Some more questions:
- Is the conda environment you're testing with on Lustre or is it on the CVMFS filesystem, and if you have your conda environment on both do you notice a performance difference for startup between them or is it the same story on both?
The module used for jupyterhub-singleuser
and also the system kernels (Python 3) are both in cvmfs.
- Are you using JupyterLab or classic notebook, and have you compared whether you get a different response from one or the other? If JupyterLab does the progress-bar complete but then you are just left sitting there while nothing happens for a while but then suddenly the Jupyter moons show and slowly the JupyterLab UI comes to life?
Both, also users can select between classic and lab at the start. The response is almost the same, but I nonticed that switching between kernels might be faster when using jupyter lab. JupyterLab UI starts normaly, the problem is when starting the kernel which is annoying.
- Can you quantify the wait time you're talking about? 30 seconds, or more like 300? Have you compared the timestamp from the Slurm job start (e.g. with sacct) and first timestamp from jupyterhub-singleuser for that figure?
- For your problem 2 can you again quantify how slow is very slow, and is this just one Python process or is it e.g. a multiprocess kind of job like with mpi4py?
I'll back to you with screenshots to have an idea. The main problem is when importing a library for the first time.
OK, so, it sounds like you don't have a problem with the time between getting your job allocation from Slurm and jupyterhub-singleuser start up, it's just when you select a kernel that you see things be painfully slow. (Your first issue was about spawning notebooks, which I took to mean spawning jupyterhub-singleuser). It sounds like really there's no Jupyter problem here per se, just Python being slow about loading dependencies from CVMFS? Do you see the same behavior when you try to import packages from your CVMFS-based conda env from just a regular script?
OK, so, it sounds like you don't have a problem with the time between getting your job allocation from Slurm and jupyterhub-singleuser start up, it's just when you select a kernel that you see things be painfully slow. (Your first issue was about spawning notebooks, which I took to mean spawning jupyterhub-singleuser).
Yes, this what I mean by computing nodes affected to Slurm job
. It's more on Python, I thought that other data centers are facing similar issues. Here for example a simple import of xarray:
Thanks for clarifying. There is a widely-known issue with serving Python software stacks from parallel file systems but it's more of a problem at scale or when the file system metadata servers have a lot of traffic. There are several mitigations like caching metadata on the compute node, moving the software stack to the compute node ram disk or local node storage, etc. The best MD caching-based performance we've seen at our center is from Cray DVS read-only mounting GPFS with client-side caching turned on, but this doesn't match the node-based solutions (including containers).

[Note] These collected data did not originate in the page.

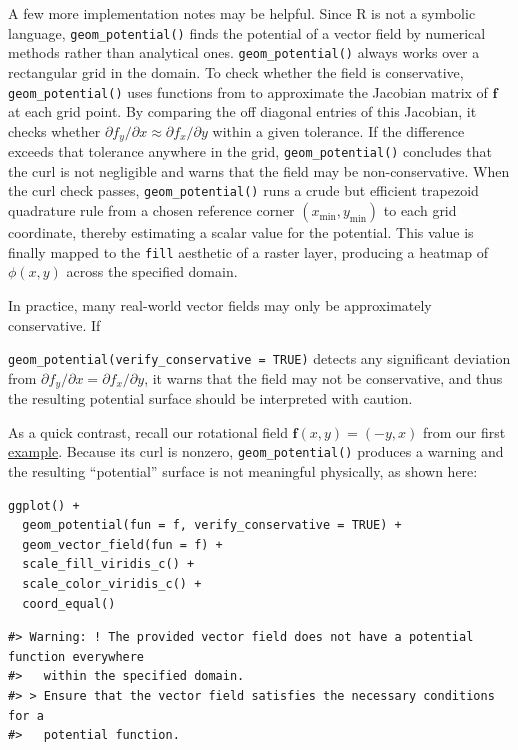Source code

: A few more implementation notes may be helpful. Since R is not a symbolic language, \texttt{geom\_potential()} finds the potential of a vector field by numerical methods rather than analytical ones. \texttt{geom\_potential()} always works over a rectangular grid in the domain. To check whether the field is conservative, \texttt{geom\_potential()} uses functions from  to approximate the Jacobian matrix of \(\mathbf{f}\) at each grid point. By comparing the off diagonal entries of this Jacobian, it checks whether \(\partial f_y/\partial x \approx \partial f_x/\partial y\) within a given tolerance. If the difference exceeds that tolerance anywhere in the grid, \texttt{geom\_potential()} concludes that the curl is not negligible and warns that the field may be non-conservative. When the curl check passes, \texttt{geom\_potential()} runs a crude but efficient trapezoid quadrature rule from a chosen reference corner \((x_{\min}, y_{\min})\) to each grid coordinate, thereby estimating a scalar value for the potential. This value is finally mapped to the \texttt{fill} aesthetic of a raster layer, producing a heatmap of \(\phi(x,y)\) across the specified domain.

In practice, many real-world vector fields may only be approximately conservative. If

\noindent \texttt{geom\_potential(verify\_conservative\ =\ TRUE)} detects any significant deviation from \(\partial f_y/\partial x = \partial f_x/\partial y\), it warns that the field may not be conservative, and thus the resulting potential surface should be interpreted with caution.

As a quick contrast, recall our rotational field \(\mathbf{f}(x,y) = (-y, x)\) from our first \hyperref[sec:plotting-a-vector-field]{example}. Because its curl is nonzero, \texttt{geom\_potential()} produces a warning and the resulting ``potential'' surface is not meaningful physically, as shown here:

\begin{verbatim}
ggplot() +
  geom_potential(fun = f, verify_conservative = TRUE) +
  geom_vector_field(fun = f) +
  scale_fill_viridis_c() +
  scale_color_viridis_c() +
  coord_equal()
\end{verbatim}

\begin{verbatim}
#> Warning: ! The provided vector field does not have a potential function everywhere
#>   within the specified domain.
#> > Ensure that the vector field satisfies the necessary conditions for a
#>   potential function.
\end{verbatim}

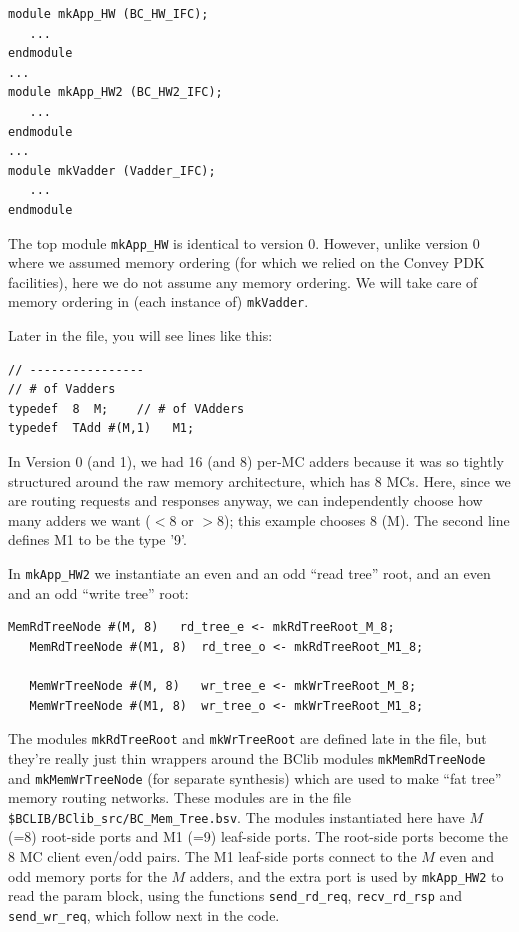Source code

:\documentclass[twoside,letterpaper,11pt]{article}
\begin{document}
\begin{Verbatim}[frame=single, label=App\_HW\_v2.bsv] 
module mkApp_HW (BC_HW_IFC);
   ...
endmodule
...
module mkApp_HW2 (BC_HW2_IFC);
   ...
endmodule
...
module mkVadder (Vadder_IFC);
   ...
endmodule
\end{Verbatim}

The top module \verb|mkApp_HW| is identical to version 0.  However,
unlike version 0 where we assumed memory ordering (for which we relied
on the Convey PDK facilities), here we do not assume any memory
ordering.  We will take care of memory ordering in (each instance of)
\verb|mkVadder|.

Later in the file, you will see lines like this:
\begin{Verbatim}[frame=single, label=App\_HW\_v2.bsv] 
// ----------------
// # of Vadders
typedef  8  M;    // # of VAdders
typedef  TAdd #(M,1)   M1;
\end{Verbatim}
In Version 0 (and 1), we had 16 (and 8) per-MC adders because it was
so tightly structured around the raw memory architecture, which has 8
MCs.  Here, since we are routing requests and responses anyway, we can
independently choose how many adders we want ($< 8$ or $> 8$); this
example chooses 8 (M).  The second line defines M1 to be the type '9'.

In \verb|mkApp_HW2| we instantiate an even and an odd ``read tree''
root, and an even and an odd ``write tree'' root:

\begin{Verbatim}[frame=single, label=App\_HW\_v2.bsv] 
   MemRdTreeNode #(M, 8)   rd_tree_e <- mkRdTreeRoot_M_8;
   MemRdTreeNode #(M1, 8)  rd_tree_o <- mkRdTreeRoot_M1_8;

   MemWrTreeNode #(M, 8)   wr_tree_e <- mkWrTreeRoot_M_8;
   MemWrTreeNode #(M1, 8)  wr_tree_o <- mkWrTreeRoot_M1_8;
\end{Verbatim}

The modules \verb|mkRdTreeRoot| and \verb|mkWrTreeRoot| are defined
late in the file, but they're really just thin wrappers around the
BClib modules \verb|mkMemRdTreeNode| and \verb|mkMemWrTreeNode| (for
separate synthesis) which are used to make ``fat tree'' memory routing
networks.  These modules are in the file
\verb|$BCLIB/BClib_src/BC_Mem_Tree.bsv|.  The modules instantiated
here have $M$ (=8) root-side ports and M1 (=9) leaf-side ports.  The root-side
ports become the 8 MC client even/odd pairs. The M1
leaf-side ports connect to the $M$ even and odd memory ports for the $M$
adders, and the extra port is used by \verb|mkApp_HW2| to read the
param block, using the functions \verb|send_rd_req|,
\verb|recv_rd_rsp| and \verb|send_wr_req|, which follow next in the
code.
\end{document}
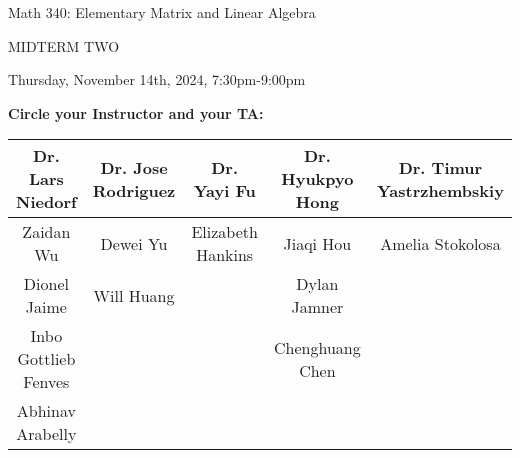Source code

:\documentclass[12pt]{extarticle}
\begin{document}
\LARGE{Math 340: Elementary Matrix and Linear Algebra}

\bigskip

\Huge{MIDTERM TWO} \normalsize

\bigskip

Thursday, November 14th, 2024, 7:30pm-9:00pm

\vspace{.12in}

\textbf{Circle your Instructor and your TA:}

\begin{table}[h]\centering \small
\begin{tabular}{|c|c|c|c|c|}
\hline
Dr. Lars Niedorf &  Dr. Jose Rodriguez & Dr. Yayi Fu & Dr. Hyukpyo Hong & Dr. Timur Yastrzhembskiy \\ \hline
Zaidan Wu & Dewei Yu & Elizabeth Hankins & Jiaqi Hou & Amelia Stokolosa \\ \hline
Dionel Jaime & Will Huang & & Dylan Jamner & \\ \hline
Inbo Gottlieb Fenves & & & Chenghuang Chen & \\ \hline
 Abhinav Arabelly & & & & \\ \hline
\end{tabular}
\end{table}





\vspace{-.3in}
\end{document}
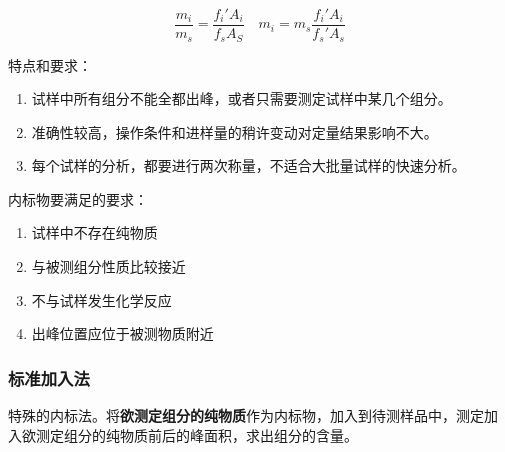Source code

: \begin{equation}
    \frac{m_i}{m_s} = \frac{f_i' A_i}{f_s A_S} \quad
    m_i = m_s \frac{f_i' A_i}{f_s' A_s}
\end{equation}


特点和要求：

\begin{enumerate}
    \item 试样中所有组分不能全都出峰，或者只需要测定试样中某几个组分。
    \item 准确性较高，操作条件和进样量的稍许变动对定量结果影响不大。
    \item 每个试样的分析，都要进行两次称量，不适合大批量试样的快速分析。
\end{enumerate}


内标物要满足的要求：

\begin{enumerate}
    \item 试样中不存在纯物质
    \item 与被测组分性质比较接近
    \item 不与试样发生化学反应
    \item 出峰位置应位于被测物质附近
\end{enumerate}

\subsubsection{标准加入法}

特殊的内标法。将\textbf{欲测定组分的纯物质}作为内标物，加入到待测样品中，测定加
入欲测定组分的纯物质前后的峰面积，求出组分的含量。

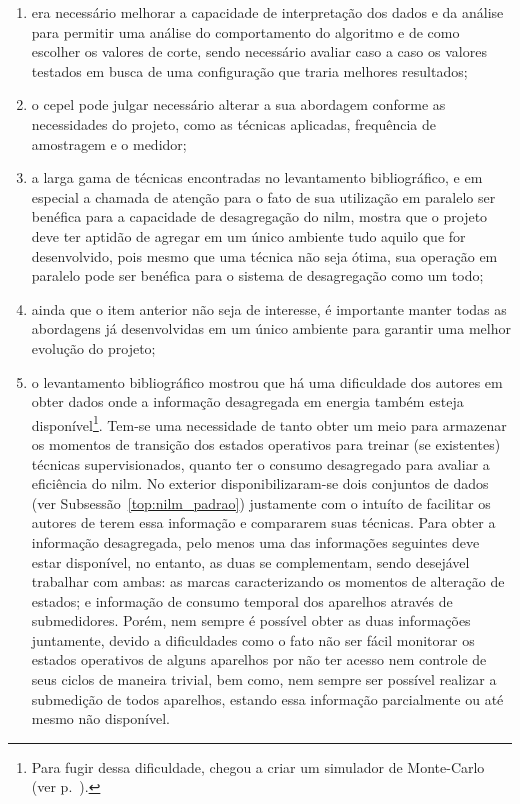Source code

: \begin{enumerate}[label={Item} \arabic* - ,ref=\arabic*,align=left]
\item\label{itm:dif1} era necessário melhorar a capacidade de
interpretação dos dados e da análise para permitir uma análise do
comportamento do algoritmo e de como escolher os valores de corte,
sendo necessário avaliar caso a caso os valores testados em busca de
uma configuração que traria melhores resultados;
\item\label{itm:dif2} o \acs{cepel} pode julgar necessário alterar a
sua abordagem conforme as necessidades do projeto, como as técnicas
aplicadas, frequência de amostragem e o medidor;
\item\label{itm:dif3} a larga gama de técnicas encontradas no
levantamento bibliográfico, e em especial a chamada de atenção para o
fato de sua utilização em paralelo ser benéfica para a capacidade de
desagregação do \gls{nilm}, mostra que o projeto deve ter aptidão de
agregar em um único ambiente tudo aquilo que for desenvolvido, pois
mesmo que uma técnica não seja ótima, sua operação em paralelo pode
ser benéfica para o sistema de desagregação como um todo;
\item\label{itm:dif4} ainda que o item anterior não seja de interesse,
é importante manter todas as abordagens já desenvolvidas em um único
ambiente para garantir uma melhor evolução do projeto;
\item\label{itm:dif5} o levantamento bibliográfico mostrou que há uma
dificuldade dos autores em obter dados onde a informação desagregada
em energia também esteja disponível\footnote{Para fugir dessa
dificuldade, \cite{nilm_liang_pt2_2010_40} chegou a criar um simulador
de Monte-Carlo (ver p.~\pageref{nilm:multiplas_tecnicas}).}. Tem-se uma
necessidade de tanto obter um meio para armazenar os momentos de
transição dos estados operativos para treinar (se existentes) técnicas
supervisionados, quanto ter o consumo desagregado para avaliar a
eficiência do \gls{nilm}. No exterior disponibilizaram-se dois
conjuntos de dados (ver Subsessão~\ref{top:nilm_padrao}) justamente
com o intuíto de facilitar os autores de terem essa informação e
compararem suas técnicas.  Para obter a informação desagregada, pelo
menos uma das informações seguintes deve estar disponível, no entanto,
as duas se complementam, sendo desejável trabalhar com ambas: as
marcas caracterizando os momentos de alteração de estados;
e informação de consumo temporal dos aparelhos através de submedidores.
Porém, nem sempre é possível obter as duas informações juntamente,
devido a dificuldades como o fato não ser fácil monitorar os estados
operativos de alguns aparelhos por não ter acesso nem controle de seus
ciclos de maneira trivial, bem como, nem sempre ser possível realizar a
submedição de todos aparelhos, estando essa informação parcialmente ou
até mesmo não disponível.
\end{enumerate}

I don't know enough about CVMFS to help you, but there are probably other contributors here who can recommend tunings.
Thanks @rcthomas for your contribution. We can leave this open now, maybe you can label it as discussion
.
Dear Batchspawner developers/users,
this is not an issue, just asking for best practices/advices. Technically, our Jupyterhub (1.1.0) deployment on HPC using batchspwner (1.0.0) works fine. However, there are still some drawbacks that reduce the use of the server.
Anyone facing this problem? is there a way to speed up those processes on HPC?
For information, we use modules for python packages and also jupyterhub-singleuser is located in a conda env.
Thank you in advance.